サバイバル3の法則というものがあります。事故や災害などで命が危険にさらされたとき、生き残るために必要な3つのものを、一定の時間内に確保しなければ生き残れないというものです。

3分以内に酸素
3日以内に飲み水
3週間以内に食料

これら3つのものは生物多様性が保たれていることで供給されています。

まずは酸素から。3分以上呼吸ができなければ命に係わります。その酸素は植物がつくりだしたものです。植物が持つ葉緑体が光を受けて、二酸化炭素と水から炭水化物を合成するときに、不要になった酸素を出すことで、私たちは呼吸ができ、生きていけるのです。

さて、冷蔵庫の中にサニーレタス(香川県丸亀市産)がありました。緑色をしているので葉緑体がある証拠です。根は切ってありますが葉には水分が含まれているし、空気中には二酸化炭素があるし、光もあたっているので今も酸素を出しているはずです。

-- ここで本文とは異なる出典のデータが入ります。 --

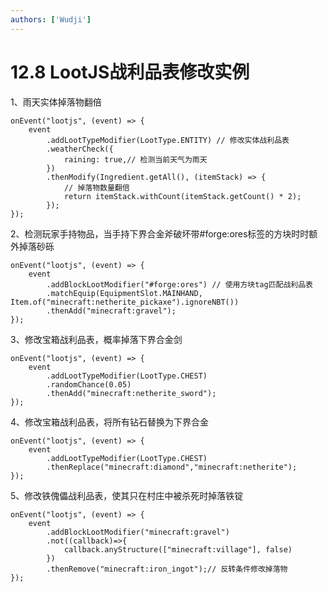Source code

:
 ```yaml
---
authors: ['Wudji']
---
```


# 12.8 LootJS战利品表修改实例

1、雨天实体掉落物翻倍

```
onEvent("lootjs", (event) => {
    event
        .addLootTypeModifier(LootType.ENTITY) // 修改实体战利品表
        .weatherCheck({
            raining: true,// 检测当前天气为雨天
        })
        .thenModify(Ingredient.getAll(), (itemStack) => {
            // 掉落物数量翻倍
            return itemStack.withCount(itemStack.getCount() * 2);
        });
});
```

2、检测玩家手持物品，当手持下界合金斧破坏带#forge:ores标签的方块时时额外掉落砂砾

```
onEvent("lootjs", (event) => {
    event
        .addBlockLootModifier("#forge:ores") // 使用方块tag匹配战利品表
        .matchEquip(EquipmentSlot.MAINHAND, Item.of("minecraft:netherite_pickaxe").ignoreNBT())
        .thenAdd("minecraft:gravel");
});
```

3、修改宝箱战利品表，概率掉落下界合金剑

```
onEvent("lootjs", (event) => {
    event
        .addLootTypeModifier(LootType.CHEST)
        .randomChance(0.05)
        .thenAdd("minecraft:netherite_sword");
});
```

4、修改宝箱战利品表，将所有钻石替换为下界合金

```
onEvent("lootjs", (event) => {
    event
        .addLootTypeModifier(LootType.CHEST)
        .thenReplace("minecraft:diamond","minecraft:netherite");
});
```

5、修改铁傀儡战利品表，使其只在村庄中被杀死时掉落铁锭

```
onEvent("lootjs", (event) => {
    event
        .addBlockLootModifier("minecraft:gravel")
        .not((callback)=>{
        	callback.anyStructure(["minecraft:village"], false)
        }) 
        .thenRemove("minecraft:iron_ingot");// 反转条件修改掉落物
});
```
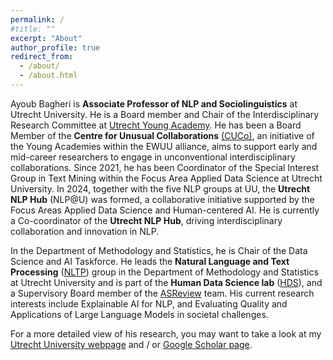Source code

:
 ```yaml
---
permalink: /
#title: ""
excerpt: "About"
author_profile: true
redirect_from: 
  - /about/
  - /about.html
---
```


Ayoub Bagheri is **Associate Professor of NLP and Sociolinguistics** at Utrecht University. He is a Board member and Chair of the Interdisciplinary Research Committee at [Utrecht Young Academy](https://www.uu.nl/onderzoek/utrecht-young-academy). He has been a Board Member of the **Centre for Unusual Collaborations** [(CUCo)](https://unusualcollaborations.ewuu.nl), an initiative of the Young Academies within the EWUU alliance, aims to support early and mid-career researchers to engage in unconventional interdisciplinary collaborations. Since 2021, he has been Coordinator of the Special Interest Group in Text Mining within the Focus Area Applied Data Science at Utrecht University. In 2024, together with the five NLP groups at UU, the **Utrecht NLP Hub** (NLP@U) was formed, a collaborative initiative supported by the Focus Areas Applied Data Science and Human-centered AI. He is currently a Co-coordinator of the **Utrecht NLP Hub**, driving interdisciplinary collaboration and innovation in NLP.

In the Department of Methodology and Statistics, he is Chair of the Data Science and AI Taskforce. He leads the **Natural Language and Text Processing** ([NLTP](https://nlp.sites.uu.nl/)) group in the Department of Methodology and Statistics at Utrecht University and is part of the **Human Data Science lab** ([HDS](https://hds.sites.uu.nl/)), and a Supervisory Board member of the [ASReview](https://asreview.nl/) team. His current research interests include Explainable AI for NLP, and Evaluating Quality and Applications of Large Language Models in societal challenges.

For a more detailed view of his research, you may want to take a look at my [Utrecht University webpage](https://www.uu.nl/staff/ABagheri) and / or [Google Scholar page](https://scholar.google.nl/citations?user=QWhiQdgAAAAJ&hl=en).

だからといって密閉容器の中にサニーレタスといっしょに入っても、またたく間に窒息してしまうでしょう。私たちが窒息しないのは、それだけ大量の葉緑体が、森林の植物の葉だったり、海洋の植物プランクトンの中などにあるからです。



サニーレタス

サニーレタス
キク科の植物で、種は綿毛で飛ばします。風で飛ぶほど小さな種から、店頭に並ぶほどの大きさに育ち、収穫されて私たちのもとにとどきます。その間、大気中の二酸化炭素と土中の水をとりいれて酸素を供給していたのだな、などと思いながら撮影しました。